Dikutip dari unair.ac.id , Dr Siti Aminah mengatakan, pemberlakuan ERP memerlukan kajian dari berbagai aspek, tidak hanya berfokus untuk memecahkan masalah kemacetan dan hitungan ekonomi bisnis. Namun, terdapat aspek-aspek lain yang perlu dipertimbangkan dan diperhatikan. 

“Aspek energi, keberlanjutan pembangunan, aspek perilaku pengguna mobil, aspek mobilitas, dan lain-lain. ERP itu berada dalam skema kebijakan yang besar yaitu SDGs (Sustainable Development Goals, Red),” tulisnya.

Aminah menerangkan bahwa sejak tahun 1992, pemerintah DKI Jakarta telah berupaya mencari solusi untuk memecahkan kemacetan lalu lintas tanpa merugikan pengguna jalan dan pemilik kendaraan bermotor, baik mobil ataupun sepeda motor.

Kebijakan tersebut kemudian dikenal dengan istilah ‘3 in 1’. Kendati demikian, masyarakat mampu menyiasati kebijakan tersebut dengan berbagi kendaraan bersama orang lain agar tidak kena tilang. Selain itu, muncul banyak joki sementara penumpang agar dapat melalui ruas jalan-jalan protokol.

“Semua penduduk punya hak untuk menggunakan jalan dan melayani kebutuhan untuk melakukan mobilitas dari satu tempat ke tempat lain. Jalan itu barang publik, jika jalan sudah dijual ke masyarakat atas nama mengatasi kemacetan, mengurangi polusi, bagaimana dengan kehadiran taksi-taksi  online ? Berapa harga yang harus dibayar oleh pengguna taksi?” Jelasnya.

“Apakah keadilan dalam mobilitas tidak terkirim? ERP ini bisa dimaknai sebagai eksklusi sosial masyarakat dari jalan raya dan transportasi pribadi. Belajar dari pengalaman kota-kota besar di negara lain sangat penting,” sambungnya.

Lebih lanjut, dosen Ilmu Politik menyatakan bahwa ERP bukan hanya skema yang muncul secara politis maupun administratif. Berbagai solusi dibutuhkan untuk mengatasi krisis lingkungan yang menantang perkembangan Jakarta. Sementara di sisi lain, pandangan dan kontroversi sensitif terkait privasi individu dalam melakukan mobilitas menjadi agenda tersendiri yang juga perlu mendapat perhatian dari pemangku kebijakan. 
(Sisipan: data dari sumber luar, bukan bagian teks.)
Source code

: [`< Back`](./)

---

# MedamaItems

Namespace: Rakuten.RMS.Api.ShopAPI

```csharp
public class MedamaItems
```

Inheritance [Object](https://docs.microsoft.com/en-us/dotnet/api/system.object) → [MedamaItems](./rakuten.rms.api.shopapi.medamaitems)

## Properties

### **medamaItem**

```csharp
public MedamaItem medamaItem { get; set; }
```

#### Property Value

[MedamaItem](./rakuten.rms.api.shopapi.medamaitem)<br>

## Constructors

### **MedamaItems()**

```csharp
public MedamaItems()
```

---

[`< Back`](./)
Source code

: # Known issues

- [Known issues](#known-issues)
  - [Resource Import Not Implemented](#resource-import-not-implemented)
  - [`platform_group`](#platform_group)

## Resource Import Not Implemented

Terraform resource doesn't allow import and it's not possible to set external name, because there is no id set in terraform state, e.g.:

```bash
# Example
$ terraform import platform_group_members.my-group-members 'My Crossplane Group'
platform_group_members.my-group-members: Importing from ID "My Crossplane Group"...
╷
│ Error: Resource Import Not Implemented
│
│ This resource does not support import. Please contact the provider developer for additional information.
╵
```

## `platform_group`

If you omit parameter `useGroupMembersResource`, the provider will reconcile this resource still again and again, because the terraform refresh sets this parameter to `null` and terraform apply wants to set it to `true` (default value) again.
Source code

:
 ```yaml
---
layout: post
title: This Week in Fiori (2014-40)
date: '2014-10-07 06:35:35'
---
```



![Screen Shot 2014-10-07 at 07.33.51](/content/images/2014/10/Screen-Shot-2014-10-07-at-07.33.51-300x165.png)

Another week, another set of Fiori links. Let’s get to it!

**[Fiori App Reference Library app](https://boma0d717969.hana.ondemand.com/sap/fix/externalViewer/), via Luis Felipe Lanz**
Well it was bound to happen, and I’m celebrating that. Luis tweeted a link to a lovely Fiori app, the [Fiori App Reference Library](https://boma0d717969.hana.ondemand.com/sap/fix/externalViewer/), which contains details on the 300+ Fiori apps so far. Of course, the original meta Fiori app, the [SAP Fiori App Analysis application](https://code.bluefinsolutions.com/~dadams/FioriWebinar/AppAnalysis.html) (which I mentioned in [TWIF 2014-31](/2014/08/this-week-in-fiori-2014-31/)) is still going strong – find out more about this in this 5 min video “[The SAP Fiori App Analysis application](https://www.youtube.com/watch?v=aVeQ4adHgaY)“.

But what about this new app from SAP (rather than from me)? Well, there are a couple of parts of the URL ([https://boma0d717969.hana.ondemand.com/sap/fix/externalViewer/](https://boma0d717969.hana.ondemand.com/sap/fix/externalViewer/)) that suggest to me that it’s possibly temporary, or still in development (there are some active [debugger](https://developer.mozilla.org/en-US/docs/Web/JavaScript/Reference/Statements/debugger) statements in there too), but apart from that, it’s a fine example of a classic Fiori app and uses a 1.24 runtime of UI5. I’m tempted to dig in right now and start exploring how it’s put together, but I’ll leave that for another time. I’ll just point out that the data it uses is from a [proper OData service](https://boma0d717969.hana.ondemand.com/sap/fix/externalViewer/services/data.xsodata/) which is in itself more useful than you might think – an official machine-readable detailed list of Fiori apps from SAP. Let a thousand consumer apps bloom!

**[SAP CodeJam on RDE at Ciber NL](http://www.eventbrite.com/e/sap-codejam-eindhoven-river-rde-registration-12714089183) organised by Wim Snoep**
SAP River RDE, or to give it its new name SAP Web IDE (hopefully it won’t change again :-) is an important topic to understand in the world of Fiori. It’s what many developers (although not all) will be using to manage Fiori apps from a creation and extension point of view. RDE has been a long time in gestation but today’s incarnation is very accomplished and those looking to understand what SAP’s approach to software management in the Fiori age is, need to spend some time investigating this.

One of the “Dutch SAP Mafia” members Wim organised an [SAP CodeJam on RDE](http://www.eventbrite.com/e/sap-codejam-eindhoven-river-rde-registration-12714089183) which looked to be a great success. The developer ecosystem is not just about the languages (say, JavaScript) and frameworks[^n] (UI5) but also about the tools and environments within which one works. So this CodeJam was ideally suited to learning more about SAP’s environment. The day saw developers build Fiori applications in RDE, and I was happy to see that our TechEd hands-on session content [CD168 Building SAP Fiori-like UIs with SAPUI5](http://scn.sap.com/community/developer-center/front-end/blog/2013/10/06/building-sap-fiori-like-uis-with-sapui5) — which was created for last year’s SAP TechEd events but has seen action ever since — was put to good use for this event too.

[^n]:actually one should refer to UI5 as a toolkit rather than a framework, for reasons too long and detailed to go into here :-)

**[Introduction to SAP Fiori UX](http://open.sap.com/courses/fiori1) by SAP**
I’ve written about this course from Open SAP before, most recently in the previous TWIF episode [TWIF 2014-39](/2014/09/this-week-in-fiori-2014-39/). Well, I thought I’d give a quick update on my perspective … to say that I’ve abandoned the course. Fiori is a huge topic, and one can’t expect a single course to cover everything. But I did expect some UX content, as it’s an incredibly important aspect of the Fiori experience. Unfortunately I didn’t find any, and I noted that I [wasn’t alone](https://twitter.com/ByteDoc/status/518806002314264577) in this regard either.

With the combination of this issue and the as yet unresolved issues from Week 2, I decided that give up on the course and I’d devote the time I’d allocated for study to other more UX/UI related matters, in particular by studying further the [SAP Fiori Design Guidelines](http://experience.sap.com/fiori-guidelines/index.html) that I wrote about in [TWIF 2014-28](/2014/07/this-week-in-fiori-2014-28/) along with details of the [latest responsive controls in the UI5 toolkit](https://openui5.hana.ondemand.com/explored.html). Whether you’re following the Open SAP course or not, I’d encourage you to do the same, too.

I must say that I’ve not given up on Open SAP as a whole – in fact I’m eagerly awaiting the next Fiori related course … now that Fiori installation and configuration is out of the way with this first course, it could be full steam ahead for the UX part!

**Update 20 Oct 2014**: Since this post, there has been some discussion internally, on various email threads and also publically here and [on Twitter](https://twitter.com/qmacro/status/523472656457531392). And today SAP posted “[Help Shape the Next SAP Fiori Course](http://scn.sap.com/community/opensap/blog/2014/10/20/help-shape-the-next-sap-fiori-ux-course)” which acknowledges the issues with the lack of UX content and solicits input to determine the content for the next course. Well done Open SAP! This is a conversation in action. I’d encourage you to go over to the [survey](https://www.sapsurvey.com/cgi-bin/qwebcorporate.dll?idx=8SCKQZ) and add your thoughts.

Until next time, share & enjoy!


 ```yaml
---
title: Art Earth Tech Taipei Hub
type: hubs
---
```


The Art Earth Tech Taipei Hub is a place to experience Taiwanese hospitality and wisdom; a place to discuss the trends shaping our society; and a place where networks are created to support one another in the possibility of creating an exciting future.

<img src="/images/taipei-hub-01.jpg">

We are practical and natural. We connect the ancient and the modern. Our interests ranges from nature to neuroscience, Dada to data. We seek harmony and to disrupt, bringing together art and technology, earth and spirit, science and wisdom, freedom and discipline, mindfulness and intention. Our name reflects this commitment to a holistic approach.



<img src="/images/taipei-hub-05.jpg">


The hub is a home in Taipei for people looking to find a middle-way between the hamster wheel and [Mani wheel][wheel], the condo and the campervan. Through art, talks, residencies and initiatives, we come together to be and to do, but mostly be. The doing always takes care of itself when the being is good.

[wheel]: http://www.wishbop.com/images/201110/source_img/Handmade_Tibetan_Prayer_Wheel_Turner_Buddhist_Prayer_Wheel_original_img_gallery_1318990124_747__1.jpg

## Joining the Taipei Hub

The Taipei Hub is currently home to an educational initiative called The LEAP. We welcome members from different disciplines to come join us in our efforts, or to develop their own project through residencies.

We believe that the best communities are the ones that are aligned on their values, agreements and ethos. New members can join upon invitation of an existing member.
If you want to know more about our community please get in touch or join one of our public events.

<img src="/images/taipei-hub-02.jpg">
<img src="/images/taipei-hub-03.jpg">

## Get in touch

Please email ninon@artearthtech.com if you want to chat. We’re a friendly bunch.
“Dengan demikian, untuk menerapkan ERP di Jakarta, masyarakat harus terus menyadari akan pentingnya program ERP yang dapat berjalan secara efisien dan berdampak positif terhadap keselamatan, kesejahteraan, kesehatan, jaminan pendapatan, kesempatan kerja, dan lain sebagainya,” katanya.

“Lebih dari itu, ERP juga berlaku sebagai kemacetan tarif atau pajak sebagai kebijakan publik yang diperlukan untuk memastikan pertumbuhan ekonomi jangka panjang, kualitas hidup, dan kesejahteraan penduduk. (*)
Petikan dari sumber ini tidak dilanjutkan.